%%

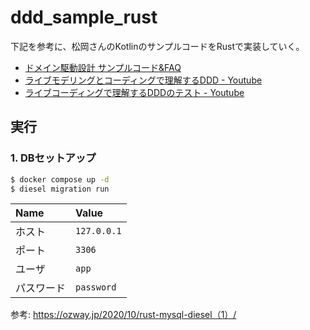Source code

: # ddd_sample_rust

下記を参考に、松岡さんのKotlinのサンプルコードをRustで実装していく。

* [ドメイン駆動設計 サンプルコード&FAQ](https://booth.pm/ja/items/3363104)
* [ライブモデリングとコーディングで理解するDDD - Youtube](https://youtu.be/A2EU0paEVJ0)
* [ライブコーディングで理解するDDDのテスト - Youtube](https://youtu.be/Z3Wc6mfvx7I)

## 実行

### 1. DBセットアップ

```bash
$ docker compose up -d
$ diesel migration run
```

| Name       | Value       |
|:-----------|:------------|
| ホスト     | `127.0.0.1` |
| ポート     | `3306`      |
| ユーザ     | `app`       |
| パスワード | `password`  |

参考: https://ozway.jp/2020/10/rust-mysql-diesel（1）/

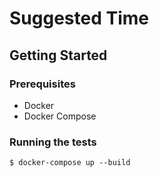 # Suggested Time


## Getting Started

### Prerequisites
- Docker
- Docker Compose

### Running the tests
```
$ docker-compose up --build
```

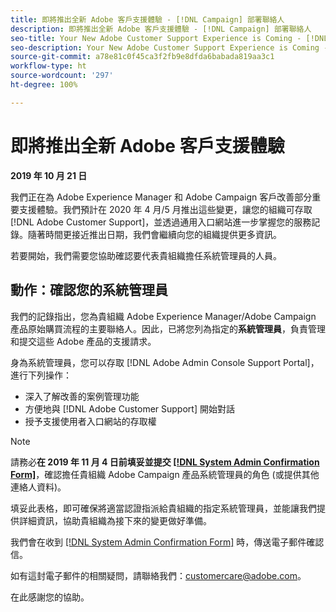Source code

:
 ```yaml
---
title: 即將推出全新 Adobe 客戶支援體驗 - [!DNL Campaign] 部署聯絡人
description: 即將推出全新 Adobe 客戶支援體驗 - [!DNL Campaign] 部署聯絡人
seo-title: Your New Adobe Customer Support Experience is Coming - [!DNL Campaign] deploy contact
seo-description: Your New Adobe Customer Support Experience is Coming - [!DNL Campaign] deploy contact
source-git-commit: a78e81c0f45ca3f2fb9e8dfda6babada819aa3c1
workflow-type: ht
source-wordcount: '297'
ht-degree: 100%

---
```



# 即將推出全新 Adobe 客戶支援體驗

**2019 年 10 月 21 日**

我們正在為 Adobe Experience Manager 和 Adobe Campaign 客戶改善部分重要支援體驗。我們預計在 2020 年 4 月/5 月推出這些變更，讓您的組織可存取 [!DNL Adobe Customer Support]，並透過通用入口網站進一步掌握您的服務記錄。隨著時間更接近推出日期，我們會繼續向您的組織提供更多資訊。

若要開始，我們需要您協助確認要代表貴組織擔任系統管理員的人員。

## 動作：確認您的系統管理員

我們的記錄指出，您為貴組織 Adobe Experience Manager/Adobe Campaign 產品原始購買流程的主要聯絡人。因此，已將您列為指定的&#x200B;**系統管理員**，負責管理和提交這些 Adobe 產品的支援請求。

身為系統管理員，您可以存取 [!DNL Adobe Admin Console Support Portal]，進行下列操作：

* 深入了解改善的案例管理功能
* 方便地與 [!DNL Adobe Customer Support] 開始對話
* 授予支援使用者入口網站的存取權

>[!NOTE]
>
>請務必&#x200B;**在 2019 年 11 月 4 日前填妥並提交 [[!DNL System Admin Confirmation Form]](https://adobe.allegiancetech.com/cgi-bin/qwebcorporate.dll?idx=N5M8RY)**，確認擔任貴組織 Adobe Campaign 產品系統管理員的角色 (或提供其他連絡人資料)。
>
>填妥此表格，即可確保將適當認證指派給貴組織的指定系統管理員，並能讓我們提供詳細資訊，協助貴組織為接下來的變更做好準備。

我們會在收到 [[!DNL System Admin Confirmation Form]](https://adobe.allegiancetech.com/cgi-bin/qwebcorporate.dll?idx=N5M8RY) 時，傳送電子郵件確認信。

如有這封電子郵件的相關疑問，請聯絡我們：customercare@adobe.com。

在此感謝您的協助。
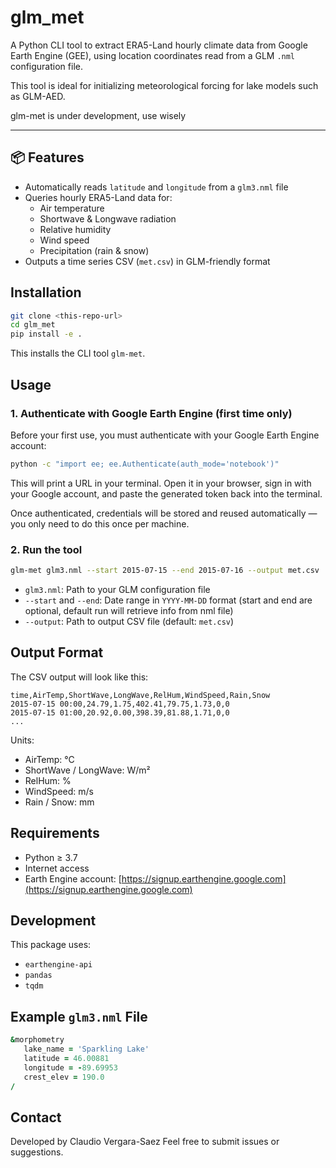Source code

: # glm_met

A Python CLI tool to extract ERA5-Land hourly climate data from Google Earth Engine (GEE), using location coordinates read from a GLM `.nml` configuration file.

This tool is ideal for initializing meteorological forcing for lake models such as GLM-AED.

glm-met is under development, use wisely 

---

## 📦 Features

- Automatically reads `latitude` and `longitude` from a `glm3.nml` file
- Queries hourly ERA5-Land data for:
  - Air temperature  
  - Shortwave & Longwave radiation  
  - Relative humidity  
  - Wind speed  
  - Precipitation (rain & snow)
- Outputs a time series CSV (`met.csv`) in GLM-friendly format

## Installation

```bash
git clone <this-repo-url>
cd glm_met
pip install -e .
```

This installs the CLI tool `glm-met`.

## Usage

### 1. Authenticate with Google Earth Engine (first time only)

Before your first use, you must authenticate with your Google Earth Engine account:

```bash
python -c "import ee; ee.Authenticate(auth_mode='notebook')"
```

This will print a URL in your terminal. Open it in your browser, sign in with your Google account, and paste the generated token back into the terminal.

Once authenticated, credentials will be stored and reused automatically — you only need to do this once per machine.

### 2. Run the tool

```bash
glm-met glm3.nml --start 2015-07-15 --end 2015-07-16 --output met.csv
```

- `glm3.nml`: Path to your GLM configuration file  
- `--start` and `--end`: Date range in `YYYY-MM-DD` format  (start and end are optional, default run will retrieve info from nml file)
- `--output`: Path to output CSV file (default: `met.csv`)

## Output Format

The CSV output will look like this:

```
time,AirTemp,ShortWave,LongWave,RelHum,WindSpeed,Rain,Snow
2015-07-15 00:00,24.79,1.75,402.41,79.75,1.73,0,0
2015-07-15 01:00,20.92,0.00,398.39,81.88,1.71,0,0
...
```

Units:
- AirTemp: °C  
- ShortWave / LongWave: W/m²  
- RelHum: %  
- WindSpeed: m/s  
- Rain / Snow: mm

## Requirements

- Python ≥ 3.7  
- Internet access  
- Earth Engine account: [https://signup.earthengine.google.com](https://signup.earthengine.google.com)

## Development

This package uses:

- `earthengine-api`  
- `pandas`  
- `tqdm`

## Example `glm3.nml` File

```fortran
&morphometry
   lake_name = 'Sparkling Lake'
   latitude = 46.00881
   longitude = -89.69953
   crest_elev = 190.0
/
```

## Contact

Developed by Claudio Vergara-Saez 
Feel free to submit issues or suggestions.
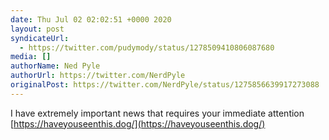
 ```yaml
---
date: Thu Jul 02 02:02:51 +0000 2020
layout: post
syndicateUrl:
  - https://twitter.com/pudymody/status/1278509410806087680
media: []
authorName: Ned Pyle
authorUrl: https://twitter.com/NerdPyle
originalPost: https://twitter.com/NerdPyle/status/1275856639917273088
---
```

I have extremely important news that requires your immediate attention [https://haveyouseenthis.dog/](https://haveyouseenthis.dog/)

%%

(EXERCISE):
Return the data verbatim, leaving out the pictures it holds.

(ANSWER FOR THIS EXERCISE):
Source code

: # ddd_sample_rust

下記を参考に、松岡さんのKotlinのサンプルコードをRustで実装していく。

* [ドメイン駆動設計 サンプルコード&FAQ](https://booth.pm/ja/items/3363104)
* [ライブモデリングとコーディングで理解するDDD - Youtube](https://youtu.be/A2EU0paEVJ0)
* [ライブコーディングで理解するDDDのテスト - Youtube](https://youtu.be/Z3Wc6mfvx7I)

## 実行

### 1. DBセットアップ

```bash
$ docker compose up -d
$ diesel migration run
```

| Name       | Value       |
|:-----------|:------------|
| ホスト     | `127.0.0.1` |
| ポート     | `3306`      |
| ユーザ     | `app`       |
| パスワード | `password`  |

参考: https://ozway.jp/2020/10/rust-mysql-diesel（1）/

 # Suggested Time


## Getting Started

### Prerequisites
- Docker
- Docker Compose

### Running the tests
```
$ docker-compose up --build
```

Source code

:
 ```yaml
---
title: 即將推出全新 Adobe 客戶支援體驗 - [!DNL Campaign] 部署聯絡人
description: 即將推出全新 Adobe 客戶支援體驗 - [!DNL Campaign] 部署聯絡人
seo-title: Your New Adobe Customer Support Experience is Coming - [!DNL Campaign] deploy contact
seo-description: Your New Adobe Customer Support Experience is Coming - [!DNL Campaign] deploy contact
source-git-commit: a78e81c0f45ca3f2fb9e8dfda6babada819aa3c1
workflow-type: ht
source-wordcount: '297'
ht-degree: 100%

---
```



# 即將推出全新 Adobe 客戶支援體驗

**2019 年 10 月 21 日**

我們正在為 Adobe Experience Manager 和 Adobe Campaign 客戶改善部分重要支援體驗。我們預計在 2020 年 4 月/5 月推出這些變更，讓您的組織可存取 [!DNL Adobe Customer Support]，並透過通用入口網站進一步掌握您的服務記錄。隨著時間更接近推出日期，我們會繼續向您的組織提供更多資訊。

若要開始，我們需要您協助確認要代表貴組織擔任系統管理員的人員。

## 動作：確認您的系統管理員

我們的記錄指出，您為貴組織 Adobe Experience Manager/Adobe Campaign 產品原始購買流程的主要聯絡人。因此，已將您列為指定的&#x200B;**系統管理員**，負責管理和提交這些 Adobe 產品的支援請求。

身為系統管理員，您可以存取 [!DNL Adobe Admin Console Support Portal]，進行下列操作：

* 深入了解改善的案例管理功能
* 方便地與 [!DNL Adobe Customer Support] 開始對話
* 授予支援使用者入口網站的存取權

>[!NOTE]
>
>請務必&#x200B;**在 2019 年 11 月 4 日前填妥並提交 [[!DNL System Admin Confirmation Form]](https://adobe.allegiancetech.com/cgi-bin/qwebcorporate.dll?idx=N5M8RY)**，確認擔任貴組織 Adobe Campaign 產品系統管理員的角色 (或提供其他連絡人資料)。
>
>填妥此表格，即可確保將適當認證指派給貴組織的指定系統管理員，並能讓我們提供詳細資訊，協助貴組織為接下來的變更做好準備。

我們會在收到 [[!DNL System Admin Confirmation Form]](https://adobe.allegiancetech.com/cgi-bin/qwebcorporate.dll?idx=N5M8RY) 時，傳送電子郵件確認信。

如有這封電子郵件的相關疑問，請聯絡我們：customercare@adobe.com。

在此感謝您的協助。
Source code

: # glm_met

A Python CLI tool to extract ERA5-Land hourly climate data from Google Earth Engine (GEE), using location coordinates read from a GLM `.nml` configuration file.

This tool is ideal for initializing meteorological forcing for lake models such as GLM-AED.

glm-met is under development, use wisely 

---

## 📦 Features

- Automatically reads `latitude` and `longitude` from a `glm3.nml` file
- Queries hourly ERA5-Land data for:
  - Air temperature  
  - Shortwave & Longwave radiation  
  - Relative humidity  
  - Wind speed  
  - Precipitation (rain & snow)
- Outputs a time series CSV (`met.csv`) in GLM-friendly format

## Installation

```bash
git clone <this-repo-url>
cd glm_met
pip install -e .
```

This installs the CLI tool `glm-met`.

## Usage

### 1. Authenticate with Google Earth Engine (first time only)

Before your first use, you must authenticate with your Google Earth Engine account:

```bash
python -c "import ee; ee.Authenticate(auth_mode='notebook')"
```

This will print a URL in your terminal. Open it in your browser, sign in with your Google account, and paste the generated token back into the terminal.

Once authenticated, credentials will be stored and reused automatically — you only need to do this once per machine.

### 2. Run the tool

```bash
glm-met glm3.nml --start 2015-07-15 --end 2015-07-16 --output met.csv
```

- `glm3.nml`: Path to your GLM configuration file  
- `--start` and `--end`: Date range in `YYYY-MM-DD` format  (start and end are optional, default run will retrieve info from nml file)
- `--output`: Path to output CSV file (default: `met.csv`)

## Output Format

The CSV output will look like this:

```
time,AirTemp,ShortWave,LongWave,RelHum,WindSpeed,Rain,Snow
2015-07-15 00:00,24.79,1.75,402.41,79.75,1.73,0,0
2015-07-15 01:00,20.92,0.00,398.39,81.88,1.71,0,0
...
```

Units:
- AirTemp: °C  
- ShortWave / LongWave: W/m²  
- RelHum: %  
- WindSpeed: m/s  
- Rain / Snow: mm

## Requirements

- Python ≥ 3.7  
- Internet access  
- Earth Engine account: [https://signup.earthengine.google.com](https://signup.earthengine.google.com)

## Development

This package uses:

- `earthengine-api`  
- `pandas`  
- `tqdm`

## Example `glm3.nml` File

```fortran
&morphometry
   lake_name = 'Sparkling Lake'
   latitude = 46.00881
   longitude = -89.69953
   crest_elev = 190.0
/
```

## Contact

Developed by Claudio Vergara-Saez 
Feel free to submit issues or suggestions.
 ```yaml
---
date: Thu Jul 02 02:02:51 +0000 2020
layout: post
syndicateUrl:
  - https://twitter.com/pudymody/status/1278509410806087680
media: []
authorName: Ned Pyle
authorUrl: https://twitter.com/NerdPyle
originalPost: https://twitter.com/NerdPyle/status/1275856639917273088
---
```

I have extremely important news that requires your immediate attention [https://haveyouseenthis.dog/](https://haveyouseenthis.dog/)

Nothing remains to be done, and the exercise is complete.